# EXERCISE INSTRUCTIONS
Check every line of the records below for the string "Estilizando" and copy the ones that have it.

# SUPPLIED INFORMATION
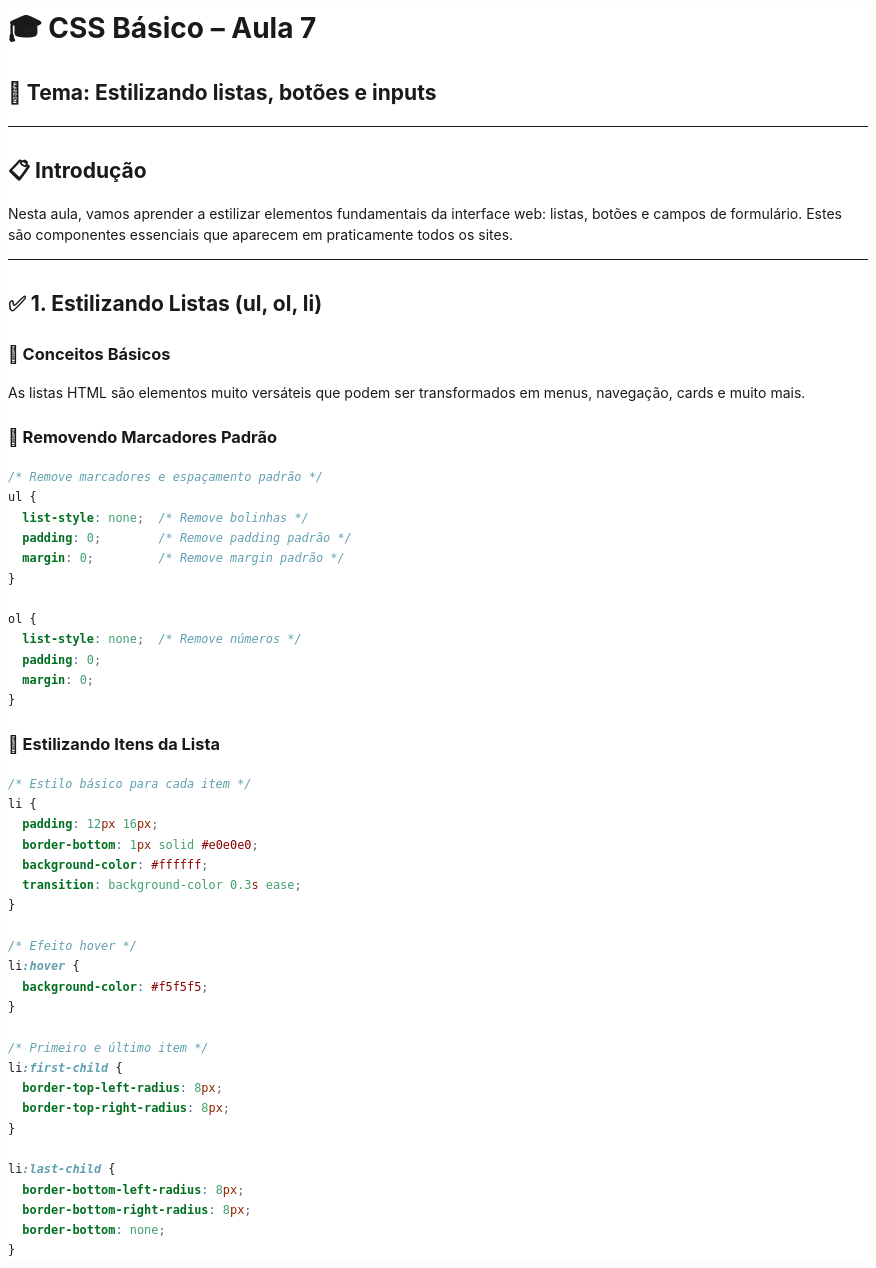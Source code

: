 # 🎓 CSS Básico – Aula 7
## 🔹 Tema: Estilizando listas, botões e inputs

---

## 📋 Introdução
Nesta aula, vamos aprender a estilizar elementos fundamentais da interface web: listas, botões e campos de formulário. Estes são componentes essenciais que aparecem em praticamente todos os sites.

---

## ✅ 1. Estilizando Listas (ul, ol, li)

### 🔸 Conceitos Básicos
As listas HTML são elementos muito versáteis que podem ser transformados em menus, navegação, cards e muito mais.

### 🔸 Removendo Marcadores Padrão
```css
/* Remove marcadores e espaçamento padrão */
ul {
  list-style: none;  /* Remove bolinhas */
  padding: 0;        /* Remove padding padrão */
  margin: 0;         /* Remove margin padrão */
}

ol {
  list-style: none;  /* Remove números */
  padding: 0;
  margin: 0;
}
```

### 🔸 Estilizando Itens da Lista
```css
/* Estilo básico para cada item */
li {
  padding: 12px 16px;
  border-bottom: 1px solid #e0e0e0;
  background-color: #ffffff;
  transition: background-color 0.3s ease;
}

/* Efeito hover */
li:hover {
  background-color: #f5f5f5;
}

/* Primeiro e último item */
li:first-child {
  border-top-left-radius: 8px;
  border-top-right-radius: 8px;
}

li:last-child {
  border-bottom-left-radius: 8px;
  border-bottom-right-radius: 8px;
  border-bottom: none;
}
```
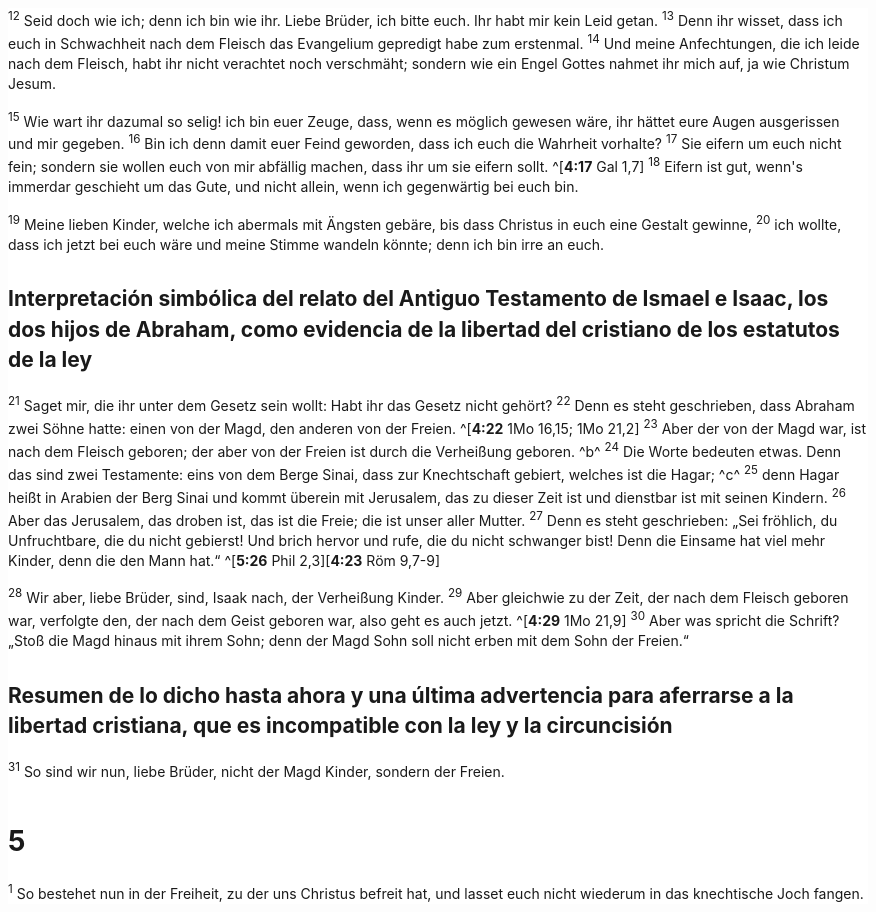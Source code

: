 
<sup class='bibleverse'>12</sup> Seid doch wie ich; denn ich bin wie ihr. Liebe Brüder, ich bitte euch. Ihr habt mir kein Leid getan. <sup class='bibleverse'>13</sup> Denn ihr wisset, dass ich euch in Schwachheit nach dem Fleisch das Evangelium gepredigt habe zum erstenmal. <sup class='bibleverse'>14</sup> Und meine Anfechtungen, die ich leide nach dem Fleisch, habt ihr nicht verachtet noch verschmäht; sondern wie ein Engel Gottes nahmet ihr mich auf, ja wie Christum Jesum. 

<sup class='bibleverse'>15</sup> Wie wart ihr dazumal so selig! ich bin euer Zeuge, dass, wenn es möglich gewesen wäre, ihr hättet eure Augen ausgerissen und mir gegeben. <sup class='bibleverse'>16</sup> Bin ich denn damit euer Feind geworden, dass ich euch die Wahrheit vorhalte? <sup class='bibleverse'>17</sup> Sie eifern um euch nicht fein; sondern sie wollen euch von mir abfällig machen, dass ihr um sie eifern sollt. ^[**4:17** Gal 1,7] <sup class='bibleverse'>18</sup> Eifern ist gut, wenn's immerdar geschieht um das Gute, und nicht allein, wenn ich gegenwärtig bei euch bin. 


<sup class='bibleverse'>19</sup> Meine lieben Kinder, welche ich abermals mit Ängsten gebäre, bis dass Christus in euch eine Gestalt gewinne, <sup class='bibleverse'>20</sup> ich wollte, dass ich jetzt bei euch wäre und meine Stimme wandeln könnte; denn ich bin irre an euch. 

## Interpretación simbólica del relato del Antiguo Testamento de Ismael e Isaac, los dos hijos de Abraham, como evidencia de la libertad del cristiano de los estatutos de la ley
<sup class='bibleverse'>21</sup> Saget mir, die ihr unter dem Gesetz sein wollt: Habt ihr das Gesetz nicht gehört? <sup class='bibleverse'>22</sup> Denn es steht geschrieben, dass Abraham zwei Söhne hatte: einen von der Magd, den anderen von der Freien. ^[**4:22** 1Mo 16,15; 1Mo 21,2] <sup class='bibleverse'>23</sup> Aber der von der Magd war, ist nach dem Fleisch geboren; der aber von der Freien ist durch die Verheißung geboren. ^b^ <sup class='bibleverse'>24</sup> Die Worte bedeuten etwas. Denn das sind zwei Testamente: eins von dem Berge Sinai, dass zur Knechtschaft gebiert, welches ist die Hagar; ^c^ <sup class='bibleverse'>25</sup> denn Hagar heißt in Arabien der Berg Sinai und kommt überein mit Jerusalem, das zu dieser Zeit ist und dienstbar ist mit seinen Kindern. <sup class='bibleverse'>26</sup> Aber das Jerusalem, das droben ist, das ist die Freie; die ist unser aller Mutter. <sup class='bibleverse'>27</sup> Denn es steht geschrieben: „Sei fröhlich, du Unfruchtbare, die du nicht gebierst! Und brich hervor und rufe, die du nicht schwanger bist! Denn die Einsame hat viel mehr Kinder, denn die den Mann hat.“ 
 ^[**5:26** Phil 2,3][**4:23** Röm 9,7-9] 

<sup class='bibleverse'>28</sup> Wir aber, liebe Brüder, sind, Isaak nach, der Verheißung Kinder. <sup class='bibleverse'>29</sup> Aber gleichwie zu der Zeit, der nach dem Fleisch geboren war, verfolgte den, der nach dem Geist geboren war, also geht es auch jetzt. ^[**4:29** 1Mo 21,9] <sup class='bibleverse'>30</sup> Aber was spricht die Schrift? „Stoß die Magd hinaus mit ihrem Sohn; denn der Magd Sohn soll nicht erben mit dem Sohn der Freien.“ 


## Resumen de lo dicho hasta ahora y una última advertencia para aferrarse a la libertad cristiana, que es incompatible con la ley y la circuncisión
<sup class='bibleverse'>31</sup> So sind wir nun, liebe Brüder, nicht der Magd Kinder, sondern der Freien.

# 5
<sup class='bibleverse'>1</sup> So bestehet nun in der Freiheit, zu der uns Christus befreit hat, und lasset euch nicht wiederum in das knechtische Joch fangen.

# ANSWER SPACE
## 🔹 Tema: Estilizando listas, botões e inputs
## ✅ 1. Estilizando Listas (ul, ol, li)
### 🔸 Estilizando Itens da Lista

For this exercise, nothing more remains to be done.